What lines in the records below mention "encrypted"? List them all.

*** Begin section ***

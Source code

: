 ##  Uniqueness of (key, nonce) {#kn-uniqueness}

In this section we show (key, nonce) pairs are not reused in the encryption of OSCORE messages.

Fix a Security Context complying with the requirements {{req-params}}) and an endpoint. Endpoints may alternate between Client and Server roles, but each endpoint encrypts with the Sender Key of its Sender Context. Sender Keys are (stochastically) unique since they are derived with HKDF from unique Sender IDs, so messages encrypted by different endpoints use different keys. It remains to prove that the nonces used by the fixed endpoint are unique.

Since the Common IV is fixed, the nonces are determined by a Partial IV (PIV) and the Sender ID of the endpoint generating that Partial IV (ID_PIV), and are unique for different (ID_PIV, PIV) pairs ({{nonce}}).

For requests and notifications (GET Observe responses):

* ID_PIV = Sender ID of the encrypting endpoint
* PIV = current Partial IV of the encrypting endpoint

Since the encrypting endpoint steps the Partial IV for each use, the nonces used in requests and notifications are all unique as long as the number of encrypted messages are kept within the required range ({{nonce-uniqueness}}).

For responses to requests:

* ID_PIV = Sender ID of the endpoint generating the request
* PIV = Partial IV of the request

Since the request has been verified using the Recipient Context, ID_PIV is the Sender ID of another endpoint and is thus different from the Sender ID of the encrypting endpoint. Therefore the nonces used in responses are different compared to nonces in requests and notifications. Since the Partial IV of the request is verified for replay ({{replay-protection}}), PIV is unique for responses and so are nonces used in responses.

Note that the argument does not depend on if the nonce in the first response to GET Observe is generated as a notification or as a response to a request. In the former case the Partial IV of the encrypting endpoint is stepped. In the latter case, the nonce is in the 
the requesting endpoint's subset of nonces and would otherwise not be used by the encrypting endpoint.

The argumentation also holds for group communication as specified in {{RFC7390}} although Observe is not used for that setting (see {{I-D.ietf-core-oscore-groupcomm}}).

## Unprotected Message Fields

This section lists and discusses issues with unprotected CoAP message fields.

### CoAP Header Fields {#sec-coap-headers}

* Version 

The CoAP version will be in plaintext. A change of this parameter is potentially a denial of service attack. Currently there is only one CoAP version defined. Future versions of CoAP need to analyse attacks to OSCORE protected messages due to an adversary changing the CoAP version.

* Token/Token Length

*** End section ***

● **Response**
Fix a Security Context complying with the requirements {{req-params}}) and an endpoint. Endpoints may alternate between Client and Server roles, but each endpoint encrypts with the Sender Key of its Sender Context. Sender Keys are (stochastically) unique since they are derived with HKDF from unique Sender IDs, so messages encrypted by different endpoints use different keys. It remains to prove that the nonces used by the fixed endpoint are unique.
Since the encrypting endpoint steps the Partial IV for each use, the nonces used in requests and notifications are all unique as long as the number of encrypted messages are kept within the required range ({{nonce-uniqueness}}).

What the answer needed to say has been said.